La stoccata di Lamborghini spiega il problema di Ferrari Luce

Era dai tempi di Open to Meraviglia che non si vedevano i feed monopolizzati da un solo argomento: tutti hanno parlato di Ferrari Luce. Nel frattempo nessuno ha parlato di Lamborghini, che ha fatto una delle trollate dell'anno.
Anatomia di una trollata
Mentre si discuteva in mondovisione del design della Luce, Lamborghini ha
pubblicato su Instagram quattro foto della Revuelto. Solo un titolo: Proud to keep you dreaming. E i dati sui consumi. Luce non viene citata, ma oscurata dalla presenza scenica di Revuelto. La mia lettura è che il titolo si rifà al cortometraggio Keep on Dreaming, in cui tre bambini vengono invitati a Maranello quarant'anni dopo aver scritto a Enzo Ferrari. Lamborghini ha colto l'occasione per rivendicare la promessa simbolica fatta di aspirazione, eredità, estetica aggressiva ed emozioni autentiche che molti non hanno ritrovato in Luce. Ribalta la narrazione e ricorda a Ferrari cosa significhi sognare.
Il vero problema di Ferrari Luce
Non è certamente l'elettrico. È il design, ma non perché sia bello o brutto. È che molti hanno percepito un tradimento del DNA del brand. Ferrari ha diffidato e messo in una blacklist Kim Kardashian e Justin Bieber per aver modificato o colorato le loro auto. Per Ferrari l'integrità estetica è sempre stata una questione esistenziale. Con Luce, però, ha affidato il progetto all'ex Apple Jony Ive e ha accettato il risultato: una Ferrari che non assomiglia a una Ferrari.

Ferrari appartiene a tutti noi
In alcuni post ho letto frasi come: «Cosa vi importa di una macchina che non comprerete mai?». Il sogno di una Ferrari non appartiene solo a chi ha raggiunto la vetta del successo. Anche chi non ne comprerà mai una ha un'immagine radicata di cosa debba essere una Ferrari. Per questo il brand appartiene psicologicamente anche a chi non lo acquista e non lo usa, perché fa parte dell'identità culturale collettiva.

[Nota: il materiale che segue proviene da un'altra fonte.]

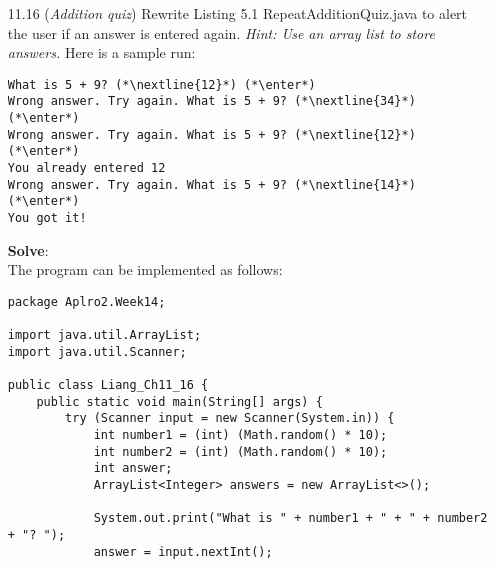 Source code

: \documentclass{article}
\newcommand{\enter}{\raisebox{-1.8pt}{\begin{tikzpicture}[scale=0.3]
    \draw[thin,fill=lightgray] (0,0) rectangle (2,1);
    \draw (0.3,0.3) -- (0.7,0.3)--(0.7,0.6);     
\end{tikzpicture}}}
\newcommand{\nextline}[1]{\raisebox{0pt}[1pt]{\colorbox{input}{#1}}}
\newcommand{\jawab}{\textbf{Solve}:}
\begin{document}
\begin{enumerate}
\begin{lstlisting}[backgroundcolor=\color{bg}]
public class CheckMethod extends Liang_Ch11_15{
    public static void main(String[] args) {
        try (Scanner input = new Scanner(System.in)) {
            System.out.print("Enter the number of the points: ");
            int n = input.nextInt();
            System.out.println("Enter the coordinates of the points: ");
            System.out.println("Total area is: " + AreaPolygon(InputPoints(n)));
        }
    }
}
        \end{lstlisting}
        Here is another sample run of the program:
        \begin{lstlisting}[backgroundcolor=\color{vscode},basicstyle=\small\ttfamily\color{white}]
Enter the number of the points: (*\raisebox{0pt}[1pt]{\colorbox{darkgray}{6}}*) (*\enter*)
Enter the coordinates of the points:
(*\raisebox{0pt}[1pt]{\colorbox{darkgray}{4 4 5 -2 -1 -4 -6 0 -2 5 0 1}}*) (*\enter*)
Total area is: 77.0
        \end{lstlisting}
        \item[\color{lblue}11.16] (\textit{Addition quiz}) Rewrite Listing 5.1 RepeatAdditionQuiz.java to alert the user if an answer is entered again. \textit{Hint: Use an array list to store answers.} Here is a sample run:
        \begin{lstlisting}
What is 5 + 9? (*\nextline{12}*) (*\enter*)
Wrong answer. Try again. What is 5 + 9? (*\nextline{34}*) (*\enter*)
Wrong answer. Try again. What is 5 + 9? (*\nextline{12}*) (*\enter*)
You already entered 12
Wrong answer. Try again. What is 5 + 9? (*\nextline{14}*) (*\enter*)
You got it!
        \end{lstlisting}
        \jawab\\
        The program can be implemented as follows:
        \begin{lstlisting}[backgroundcolor=\color{bg}]
package Aplro2.Week14;

import java.util.ArrayList;
import java.util.Scanner;

public class Liang_Ch11_16 {
    public static void main(String[] args) {
        try (Scanner input = new Scanner(System.in)) {
            int number1 = (int) (Math.random() * 10);
            int number2 = (int) (Math.random() * 10);
            int answer;
            ArrayList<Integer> answers = new ArrayList<>();

            System.out.print("What is " + number1 + " + " + number2 + "? ");
            answer = input.nextInt();


\end{lstlisting}
\end{enumerate}
\end{document}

Luce poteva essere comunicata diversamente?
Non mi ha convinto la scelta di presentare la Luce come una rivoluzione, come il futuro di Ferrari. Penso che avrebbe giovato presentarla semplicemente come una Ferrari elettrica. Invece, Ferrari ha costruito moltissimo hype caricando Luce di significato e aspettative che, una volta rivelata, hanno amplificato una sensazione di rottura identitaria già presente nel design. A Maranello hanno provato a rispondere a una domanda quasi filosofica: può una Ferrari restare una Ferrari anche senza il motore termico?
Il problema della Luce non è tecnico. Lo dimostra il fatto che i suoi oltre 60 brevetti tecnologici sono passati in sordina. Il problema è narrativo. Ferrari ha chiesto ai suoi fan di immaginare un sogno diverso. Lamborghini ha detto: «Noi no. Continuiamo a fare Lamborghini». Il sogno appartiene a chiunque abbia mai disegnato un Cavallino su un quaderno di scuola o si sia emozionato vedendo sfrecciare la Rossa. A tutti noi che vogliamo bene alla Ferrari. Ed è proprio quel legame che Luce rischia di mettere in discussione.